Queste sono le parole del magistrato della procura di Brescia che chiedono l’assoluzione di un uomo del Bangladesh accusato dall’ex moglie di maltrattamenti nel periodo in cui erano sposati. La donna lo aveva denunciato nel 2019 per abusi e maltrattamenti nei suoi confronti. Mi chiedo come sia possibile sentire cose del genere dopo tante lotte per la difesa dei diritti delle donne e non solo. Perché qui si tratta di difesa dei diritti dell’essere umano e non solo delle donne. Parole che appartengono a un tempo ormai passato, in cui il “machismo” la faceva da padrone. Allora si può andare in qualsiasi paese del mondo e operare in base alle proprie regole culturali, quindi commettere persino un omicidio e magari farla franca per un fattore culturale.

Ma poi l’apice del delirio si raggiunge quando si parla di presunta accettazione da parte della ex moglie di essere maltrattata e abusata.

In un momento storico in cui la società civile manifesta quotidianamente contro episodi di femminicidio, stupro di gruppo e quant’altro, le motivazioni del Pubblico Ministero di Brescia, che rappresenta la legge italiana, non possono che essere accolte con preoccupazione. 

Recentemente, un volto pubblico della televisione, molto vicino ai vertici del governo italiano, ha affermato che “se esci e ti ubriachi, prima o poi il lupo lo incontri”.

Io sono una donna e, in quanto tale, mi oppongo fermamente a questa concezione perversa e pericolosa. Penso che una società solidale e giusta sia quella in cui persone che incontrano donne o, in generale, chiunque si trovi in una situazione di debolezza, si adoperi in soccorso senza approfittarsene o abusarle.

Diversamente dovremmo tutti rinchiuderci in casa con il timore che appena fuori possa esserci qualcuno pronto ad abusare delle nostre debolezze, dei nostri momenti di fragilità.
Eppure spesso si parla di pari opportunità, di donne che ricoprono (come è vero) sempre più ruoli di primo livello e di responsabilità apicali. L’idea di donna quale essere inferiore appartiene alle epoche passate, per fortuna, e chi continua ad avere questa concezione subdola non può che essere definita persona squallida. Già, persona!
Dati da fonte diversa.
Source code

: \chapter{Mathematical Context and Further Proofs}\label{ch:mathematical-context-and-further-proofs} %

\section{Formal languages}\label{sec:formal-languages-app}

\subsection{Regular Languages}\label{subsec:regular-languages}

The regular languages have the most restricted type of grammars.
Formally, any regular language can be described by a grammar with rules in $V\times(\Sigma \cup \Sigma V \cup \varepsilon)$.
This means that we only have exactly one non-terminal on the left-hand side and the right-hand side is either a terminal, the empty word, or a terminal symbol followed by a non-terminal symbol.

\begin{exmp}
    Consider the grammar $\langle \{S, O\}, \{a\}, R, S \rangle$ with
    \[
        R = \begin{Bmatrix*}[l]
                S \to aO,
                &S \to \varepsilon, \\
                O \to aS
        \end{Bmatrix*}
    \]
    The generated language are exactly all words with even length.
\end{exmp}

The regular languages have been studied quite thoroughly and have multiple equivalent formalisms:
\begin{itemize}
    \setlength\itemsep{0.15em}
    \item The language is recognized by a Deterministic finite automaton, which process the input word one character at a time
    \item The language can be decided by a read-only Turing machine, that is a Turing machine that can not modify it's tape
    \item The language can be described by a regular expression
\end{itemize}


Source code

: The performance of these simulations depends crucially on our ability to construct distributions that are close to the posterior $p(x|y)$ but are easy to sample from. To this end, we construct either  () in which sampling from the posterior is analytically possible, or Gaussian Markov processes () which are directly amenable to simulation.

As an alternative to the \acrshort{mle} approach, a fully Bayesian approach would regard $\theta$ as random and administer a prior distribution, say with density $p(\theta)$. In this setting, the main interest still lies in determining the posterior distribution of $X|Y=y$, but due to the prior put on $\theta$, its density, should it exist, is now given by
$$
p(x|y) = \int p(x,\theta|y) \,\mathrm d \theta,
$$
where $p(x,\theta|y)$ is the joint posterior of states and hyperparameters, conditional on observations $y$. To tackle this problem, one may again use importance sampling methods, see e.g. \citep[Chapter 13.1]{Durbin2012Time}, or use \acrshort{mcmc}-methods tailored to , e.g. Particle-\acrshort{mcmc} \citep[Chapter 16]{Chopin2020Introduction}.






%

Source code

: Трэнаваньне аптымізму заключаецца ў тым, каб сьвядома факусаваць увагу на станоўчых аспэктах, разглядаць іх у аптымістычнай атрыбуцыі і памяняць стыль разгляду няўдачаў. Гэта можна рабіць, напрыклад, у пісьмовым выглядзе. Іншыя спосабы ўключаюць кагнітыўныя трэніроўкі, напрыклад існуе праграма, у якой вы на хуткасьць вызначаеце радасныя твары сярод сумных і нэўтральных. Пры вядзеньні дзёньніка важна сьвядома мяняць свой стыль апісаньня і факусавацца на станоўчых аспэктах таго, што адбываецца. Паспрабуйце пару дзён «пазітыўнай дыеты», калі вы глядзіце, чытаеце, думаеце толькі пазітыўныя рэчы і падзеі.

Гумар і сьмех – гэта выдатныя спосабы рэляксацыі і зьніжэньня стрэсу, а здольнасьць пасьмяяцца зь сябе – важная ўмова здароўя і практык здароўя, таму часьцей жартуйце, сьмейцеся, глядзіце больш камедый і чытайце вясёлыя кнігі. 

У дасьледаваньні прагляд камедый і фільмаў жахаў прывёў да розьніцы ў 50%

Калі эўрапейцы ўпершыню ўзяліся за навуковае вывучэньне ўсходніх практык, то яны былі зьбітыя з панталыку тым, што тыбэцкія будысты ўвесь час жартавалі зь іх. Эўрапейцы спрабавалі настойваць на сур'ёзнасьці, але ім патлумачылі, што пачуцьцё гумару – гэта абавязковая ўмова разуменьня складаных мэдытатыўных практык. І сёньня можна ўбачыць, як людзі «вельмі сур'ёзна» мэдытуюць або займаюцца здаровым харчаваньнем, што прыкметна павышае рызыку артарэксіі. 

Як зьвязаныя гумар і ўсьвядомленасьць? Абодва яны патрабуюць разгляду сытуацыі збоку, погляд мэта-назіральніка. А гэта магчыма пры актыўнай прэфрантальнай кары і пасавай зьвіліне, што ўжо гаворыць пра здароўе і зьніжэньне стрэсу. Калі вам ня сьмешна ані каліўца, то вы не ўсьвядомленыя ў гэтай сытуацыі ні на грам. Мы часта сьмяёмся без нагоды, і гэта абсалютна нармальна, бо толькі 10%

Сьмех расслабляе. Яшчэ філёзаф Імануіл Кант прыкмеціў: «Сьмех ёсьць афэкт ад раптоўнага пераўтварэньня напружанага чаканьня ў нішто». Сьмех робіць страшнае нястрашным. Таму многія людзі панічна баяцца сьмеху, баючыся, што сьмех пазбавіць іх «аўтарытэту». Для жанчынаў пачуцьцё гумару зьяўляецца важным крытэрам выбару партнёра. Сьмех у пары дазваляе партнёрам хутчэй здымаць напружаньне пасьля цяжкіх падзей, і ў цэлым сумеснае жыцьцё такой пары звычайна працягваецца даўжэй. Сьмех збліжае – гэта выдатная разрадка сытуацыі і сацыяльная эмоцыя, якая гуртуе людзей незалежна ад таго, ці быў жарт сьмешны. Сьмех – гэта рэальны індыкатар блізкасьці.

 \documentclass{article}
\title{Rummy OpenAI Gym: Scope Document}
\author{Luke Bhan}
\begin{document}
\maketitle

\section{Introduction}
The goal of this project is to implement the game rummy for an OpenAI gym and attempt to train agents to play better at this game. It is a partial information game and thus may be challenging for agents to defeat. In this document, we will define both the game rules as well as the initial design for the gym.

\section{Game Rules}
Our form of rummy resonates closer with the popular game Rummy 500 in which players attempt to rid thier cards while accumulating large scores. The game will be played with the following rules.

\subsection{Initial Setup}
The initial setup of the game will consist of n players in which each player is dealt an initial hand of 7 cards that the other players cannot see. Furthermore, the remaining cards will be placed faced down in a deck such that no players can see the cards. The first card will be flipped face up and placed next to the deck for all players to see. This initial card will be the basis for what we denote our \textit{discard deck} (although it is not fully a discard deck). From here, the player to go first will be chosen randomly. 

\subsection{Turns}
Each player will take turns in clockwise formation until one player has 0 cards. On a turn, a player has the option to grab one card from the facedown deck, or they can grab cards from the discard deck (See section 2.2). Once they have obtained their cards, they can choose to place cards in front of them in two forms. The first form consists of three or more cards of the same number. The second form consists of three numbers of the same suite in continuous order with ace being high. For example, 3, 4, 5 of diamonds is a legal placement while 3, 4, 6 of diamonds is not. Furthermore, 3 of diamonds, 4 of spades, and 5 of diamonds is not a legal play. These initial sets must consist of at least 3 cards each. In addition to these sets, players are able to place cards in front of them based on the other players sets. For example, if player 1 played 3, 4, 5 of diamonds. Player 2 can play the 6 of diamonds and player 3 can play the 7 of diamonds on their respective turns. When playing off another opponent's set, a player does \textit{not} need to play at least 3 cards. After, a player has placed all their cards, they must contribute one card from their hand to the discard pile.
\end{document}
Perché alla base di ogni ragionamento resta comunque il fatto che si tratti di persone e non di animali, anche se in alcuni casi è spontaneo pensare al contrario.


L’uomo che continua a considerarsi superiore alla donna, manifesta – probabilmente e inconsciamente – una paura latente che riguarda la propria incapacità di confrontarsi con persone di sesso diverso e, in generale con la diversità. Ho paura del diverso, quindi lo sottometto, lo abuso e, se non basta, lo elimino. Tutto ciò che è diverso da me è inferiore a me, per mia definizione.

Nel mondo di oggi, per fortuna, non funziona più così, per la stragrande maggioranza delle persone.
Dopo anni di lotte, di soprusi, di abusi e di umiliazioni le donne rivendicano il diritto di potersi realizzare a dimostrazione di avere le stesse capacità mentali degli uomini. Di poter lavorare serenamente anche in ambienti principalmente maschili, senza avvertire alcun disagio. Il diritto di sentirsi libere di esprimere la propria personalità e sensualità senza che nessuno la interpreti diversamente da quello che è. Di poter camminare serenamente per strada, in libertà, senza temere di poter essere oggetto di violenza o abusi. Di poter uscire in compagnia con amici o amiche e, perché no, ubriacarsi pure di felicità, sapendo che, se non da sola, qualcuno l’accompagnerà a casa senza usarle violenza. Donne normali in una società normale, non deviata, dove non ci sia distinzione di genere e dove non sia possibile giustificare la “compressione delle libertà morali e materiali” di una donna, e in generale di chiunque, senza se e senza ma!